The plan-based approach is not only a model for dialogue in natural language interfaces but also aims to account for general discourse. The dialogue grammar approach, however, is more limited (though there are researchers that claim that this method could also be used as a general model of discourse, both within computational approaches (e.g. Reichman, 1985), and in other areas of discourse analysis (e.g. Stubbs 1983)).
Several theories of discourse that are relevant for NLP make central use of some notion of a discourse segment. A problem with all of them, however, is that they do not provide a definition of a segment which is both general and precise enough for computer applications. In these circumstances we found it necessary in our dialog system project to adopt a sublanguage approach to discourse representation and processing, using simulation data as the primary source of data for development of a model.

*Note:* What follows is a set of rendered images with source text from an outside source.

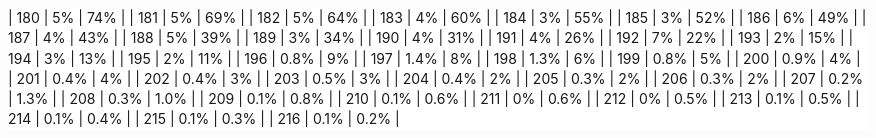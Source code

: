 | 180 | 5% | 74% |
| 181 | 5% | 69% |
| 182 | 5% | 64% |
| 183 | 4% | 60% |
| 184 | 3% | 55% |
| 185 | 3% | 52% |
| 186 | 6% | 49% |
| 187 | 4% | 43% |
| 188 | 5% | 39% |
| 189 | 3% | 34% |
| 190 | 4% | 31% |
| 191 | 4% | 26% |
| 192 | 7% | 22% |
| 193 | 2% | 15% |
| 194 | 3% | 13% |
| 195 | 2% | 11% |
| 196 | 0.8% | 9% |
| 197 | 1.4% | 8% |
| 198 | 1.3% | 6% |
| 199 | 0.8% | 5% |
| 200 | 0.9% | 4% |
| 201 | 0.4% | 4% |
| 202 | 0.4% | 3% |
| 203 | 0.5% | 3% |
| 204 | 0.4% | 2% |
| 205 | 0.3% | 2% |
| 206 | 0.3% | 2% |
| 207 | 0.2% | 1.3% |
| 208 | 0.3% | 1.0% |
| 209 | 0.1% | 0.8% |
| 210 | 0.1% | 0.6% |
| 211 | 0% | 0.6% |
| 212 | 0% | 0.5% |
| 213 | 0.1% | 0.5% |
| 214 | 0.1% | 0.4% |
| 215 | 0.1% | 0.3% |
| 216 | 0.1% | 0.2% |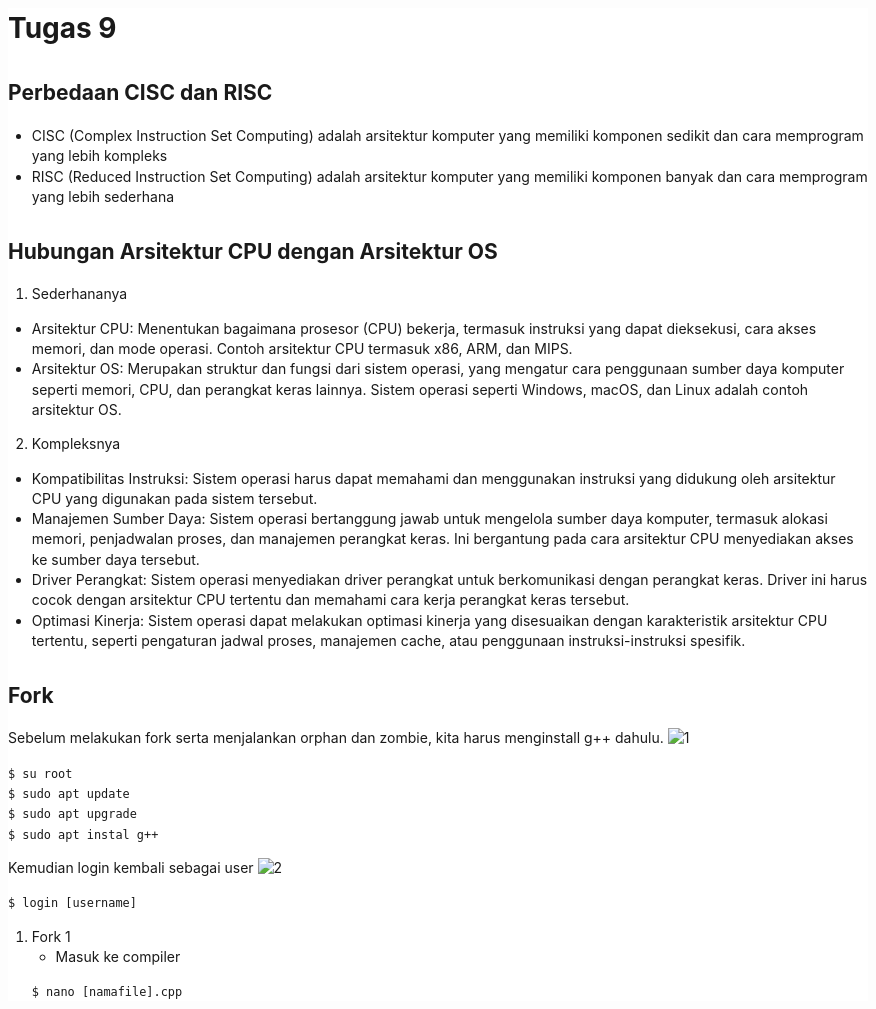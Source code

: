 # Tugas 9
## Perbedaan CISC dan RISC
- CISC (Complex Instruction Set Computing) adalah arsitektur komputer yang memiliki komponen sedikit dan cara memprogram yang lebih kompleks
- RISC (Reduced Instruction Set Computing) adalah arsitektur komputer yang memiliki komponen banyak dan cara memprogram yang lebih sederhana

## Hubungan Arsitektur CPU dengan Arsitektur OS
1. Sederhananya
  - Arsitektur CPU: Menentukan bagaimana prosesor (CPU) bekerja, termasuk instruksi yang dapat dieksekusi, cara akses memori, dan mode operasi. Contoh arsitektur CPU termasuk x86, ARM, dan MIPS.
  - Arsitektur OS: Merupakan struktur dan fungsi dari sistem operasi, yang mengatur cara penggunaan sumber daya komputer seperti memori, CPU, dan perangkat keras lainnya. Sistem operasi seperti Windows, macOS, dan Linux adalah contoh arsitektur OS.

2. Kompleksnya
  - Kompatibilitas Instruksi: Sistem operasi harus dapat memahami dan menggunakan instruksi yang didukung oleh arsitektur CPU yang digunakan pada sistem tersebut.
  - Manajemen Sumber Daya: Sistem operasi bertanggung jawab untuk mengelola sumber daya komputer, termasuk alokasi memori, penjadwalan proses, dan manajemen perangkat keras. Ini bergantung pada cara arsitektur CPU menyediakan akses ke sumber daya tersebut.
  - Driver Perangkat: Sistem operasi menyediakan driver perangkat untuk berkomunikasi dengan perangkat keras. Driver ini harus cocok dengan arsitektur CPU tertentu dan memahami cara kerja perangkat keras tersebut.
  - Optimasi Kinerja: Sistem operasi dapat melakukan optimasi kinerja yang disesuaikan dengan karakteristik arsitektur CPU tertentu, seperti pengaturan jadwal proses, manajemen cache, atau penggunaan instruksi-instruksi spesifik.

## Fork
Sebelum melakukan fork serta menjalankan orphan dan zombie, kita harus menginstall g++ dahulu.
![1](https://github.com/Lutfizadeh/SysOP24-3123521012/assets/67014058/f50d3e7e-6720-4346-8b13-a95f7adf89d6)
```
$ su root
$ sudo apt update
$ sudo apt upgrade
$ sudo apt instal g++
```

Kemudian login kembali sebagai user
![2](https://github.com/Lutfizadeh/SysOP24-3123521012/assets/67014058/8ca8bc3e-a53d-4063-b161-f8d4f639f39f)
```
$ login [username]
```

1. Fork 1
   - Masuk ke compiler
   ```
   $ nano [namafile].cpp
   ```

A basic finding of the studies was that almost all input from users (and output from the systems) could be classified as either initiatives or responses and that initiatives typically introduce a single goal in the form of a single question or request. Nestings could occur, however, so that an initiative from the system could be countered by an initiative from the user e.g. requesting some clarification from the system. Still, the overall structure of the dialogue can be given a simple tree structure in terms of segments defined by initial initiatives and closing responses. Moreover, this segment structure correlated strongly with the range of anaphoric references (Dahlbäck, 1991a, 1992) and it seemed possible to keep track of the focused information in each segment by means of a small list of attributes that hold items that are likely to be referenced by a pronoun or be implicit in a following utterance (Ahrenberg, Jönsson, Dahlbäck, 1990, Jönsson 1993a). These results can be summarized by saying that a grammar-based approach to discourse representation seems sufficient for many important application areas so that the complexity associated with the more general plan-based approaches can be avoided (Jönsson, 1991, 1993a).

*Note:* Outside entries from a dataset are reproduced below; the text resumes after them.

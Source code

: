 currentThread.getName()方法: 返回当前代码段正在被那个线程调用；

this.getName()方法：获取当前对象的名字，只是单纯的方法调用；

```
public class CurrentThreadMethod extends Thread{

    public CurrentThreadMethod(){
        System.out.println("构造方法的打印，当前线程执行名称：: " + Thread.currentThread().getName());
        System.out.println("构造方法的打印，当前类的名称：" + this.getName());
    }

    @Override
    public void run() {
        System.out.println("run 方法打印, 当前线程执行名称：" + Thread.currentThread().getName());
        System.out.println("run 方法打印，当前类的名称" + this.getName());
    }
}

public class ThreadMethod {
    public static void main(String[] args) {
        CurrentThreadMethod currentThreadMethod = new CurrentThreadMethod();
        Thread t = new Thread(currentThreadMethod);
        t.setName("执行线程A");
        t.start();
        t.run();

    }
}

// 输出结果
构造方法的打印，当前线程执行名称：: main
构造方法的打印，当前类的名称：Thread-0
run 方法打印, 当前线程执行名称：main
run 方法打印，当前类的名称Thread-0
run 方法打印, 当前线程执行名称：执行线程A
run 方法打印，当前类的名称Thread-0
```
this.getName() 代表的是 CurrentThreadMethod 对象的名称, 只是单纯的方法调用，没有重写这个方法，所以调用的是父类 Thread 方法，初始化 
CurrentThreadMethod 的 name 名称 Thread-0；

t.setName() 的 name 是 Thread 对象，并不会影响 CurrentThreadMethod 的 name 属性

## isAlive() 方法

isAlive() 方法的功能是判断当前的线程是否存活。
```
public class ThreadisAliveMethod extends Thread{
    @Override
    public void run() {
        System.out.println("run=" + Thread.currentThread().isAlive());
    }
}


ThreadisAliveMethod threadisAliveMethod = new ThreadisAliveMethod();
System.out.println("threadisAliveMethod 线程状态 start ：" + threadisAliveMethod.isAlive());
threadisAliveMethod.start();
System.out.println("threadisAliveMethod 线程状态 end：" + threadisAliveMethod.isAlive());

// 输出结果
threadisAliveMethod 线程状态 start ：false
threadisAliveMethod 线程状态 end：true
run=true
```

One problem with comparing the two approaches to dialogue management is that they have been developed using different empirical bases. To overcome this, we are currently engaged in a project whose aim is to empirically compare the two approaches, by analysing a set of dialogues using both models. We will collect a corpus of dialogues from human-computer interaction, both written and spoken, and analyze the dialogues using both a coding scheme for our dialogue grammar model, as well as with a scheme for a plan or intention based model, similar to the one used by Grosz and Hirschberg in their empirical work on discourse structure (Hirschberg and Grosz, 1992, Grosz and Hirschberg, 1992). The dialogues will come both from our own corpora, as well as from other researchers in Sweden and abroad. We are interested both in issues such as coding reliability and applicability for the different approaches, as well as the usefulness of the assigned structures for anaphora resolution and answer generation. This work is still in progress, and will continue until the summer of 1996. Parts of the work will be presented at the 1995 AAAI Spring Symposium on Empirical Methods in Discourse Interpretation and Generation (Ahrenberg, Dahlbäck and Jönsson 1995).